String literals represent the most straightforward way to reference columns. You simply use the column name as a string.

In [34]:
# Basic string literal selection
disney_df.select("title", "genre", "imdb_rating").show(5)

+--------------------+--------------------+-----------+
|               title|               genre|imdb_rating|
+--------------------+--------------------+-----------+
|10 Things I Hate ...|Comedy, Drama, Ro...|        7.3|
|101 Dalmatian Street|Animation, Comedy...|        6.2|
|      101 Dalmatians|Adventure, Comedy...|        5.7|
|101 Dalmatians 2:...|Animation, Advent...|        5.8|
|      102 Dalmatians|Adventure, Comedy...|        4.9|
+--------------------+--------------------+-----------+
only showing top 5 rows



In [35]:
# String literals work well with groupBy operations
disney_df.groupBy("type").count().show()

+-------+-----+
|   type|count|
+-------+-----+
|   NULL|   98|
|episode|   23|
|  movie|  680|
| series|  191|
+-------+-----+



In [36]:
# You can mix string literals in various operations
disney_df.filter("year > '2015'").select("title", "year", "genre").show(5)

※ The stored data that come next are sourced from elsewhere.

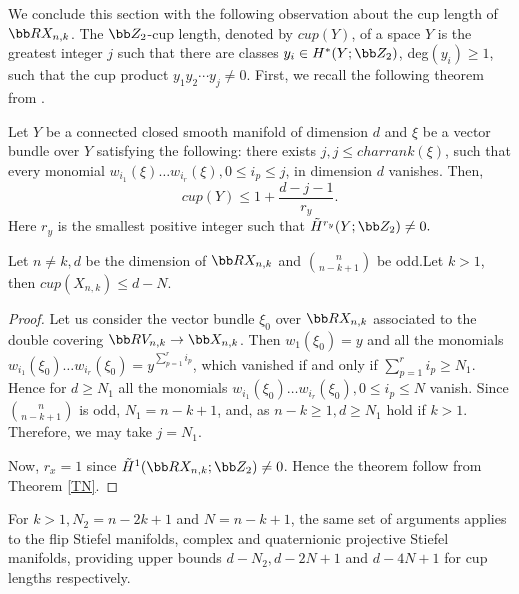 We conclude this section with the following observation about the cup length of $\bb RX_{n, k}$. The $\bb Z_2$-cup length, denoted by $cup(Y)$, of a space $Y$ is the greatest integer $j$ such that there are classes $y_i \in H^*
(Y; \bb Z_2)$, deg$(y_i) \ge 1$, such that the cup product $y_1y_2\cdots y_j\neq 0$.  First, we recall the following theorem from \cite{NT2014}.
\begin{theorem}{\em \cite[Theorem 1.2]{NT2014}}\label{TN}
    Let $Y$ be a connected closed smooth manifold of dimension $d$ and $\xi$ be a vector bundle over $Y$ satisfying the following: there exists $j, j\leq charrank(\xi)$, such that every monomial $w_{i_1}(\xi)\ldots w_{i_r}(\xi), 0\leq i_p\leq j$, in dimension $d$ vanishes. Then, 
                        \[cup(Y)\leq 1+\frac{d-j-1}{r_y}.\]
    Here $r_y$ is the smallest positive integer such that $\tilde{H}^{r_y}(Y; \bb Z_2)\neq 0.$
\end{theorem}
\begin{theorem}
    Let $n\neq k, d$ be the dimension of $\bb RX_{n, k}$ and $\binom{n}{n-k+1}$ be odd.Let $k>1$, then $cup(X_{n,k})\leq d-N$.
\end{theorem}
\begin{proof}
    Let us consider the vector bundle $\xi_0$ over $\bb RX_{n, k}$ associated to the double covering $\bb RV_{n, k}\to \bb X_{n, k}$. Then $w_1(\xi_0)=y$ and all the monomials $w_{i_1}(\xi_0)\ldots w_{i_r}(\xi_0)=y^{\sum_{p=1}^r i_p}$, which vanished if and only if $\sum_{p=1}^r i_p\geq N_1$. Hence for $d\geq N_1$ all the monomials $w_{i_1}(\xi_0)\ldots w_{i_r}(\xi_0), 0\leq i_p\leq N$ vanish. Since $\binom{n}{n-k+1}$ is odd, $N_1=n-k+1$, and, as $n-k\geq 1,d\geq N_1$ hold if $k>1$. Therefore, we may take $j=N_1$.

    Now, $r_x=1$ since $\tilde{H}^1(\bb RX_{n, k}; \bb Z_2)\neq 0$. Hence the theorem follow from Theorem \ref{TN}.
\end{proof}
\begin{remark}
    For $k>1, N_2=n-2k+1$ and $N=n-k+1$, the same set of arguments applies to the flip Stiefel manifolds, complex and quaternionic projective Stiefel manifolds, providing upper bounds $d-N_2, d-2N+1$ and $d-4N+1$ for cup lengths respectively.
\end{remark}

+--------------------+-----+--------------------+
|               title| year|               genre|
+--------------------+-----+--------------------+
|101 Dalmatian Street|2018–|Animation, Comedy...|
|A Celebration of ...| 2020|               Music|
|   A Wrinkle in Time| 2018|Adventure, Family...|
|             Aladdin| 2019|Adventure, Family...|
|America's Nationa...|2015–|         Documentary|
+--------------------+-----+--------------------+
only showing top 5 rows



**When to use string literals:**

- Simple column selections without any transformations
- GroupBy operations where you're just specifying grouping columns
- Basic filtering operations with simple conditions
- When you want clean, readable code for straightforward operations

**Limitations of string literals:**

- No support for column expressions or transformations
- Cannot chain operations like `.desc()` or `.alias()`
- Limited to basic column references only
- Cannot be used for mathematical operations between columns

### Method 2: DataFrame Dot Notation - The Object-Oriented Way

Dot notation treats columns as attributes of the DataFrame object, giving you access to Column objects that support more operations.

In [37]:
# Using dot notation for column selection
disney_df.select(disney_df.title, disney_df.genre, disney_df.imdb_rating).show(5)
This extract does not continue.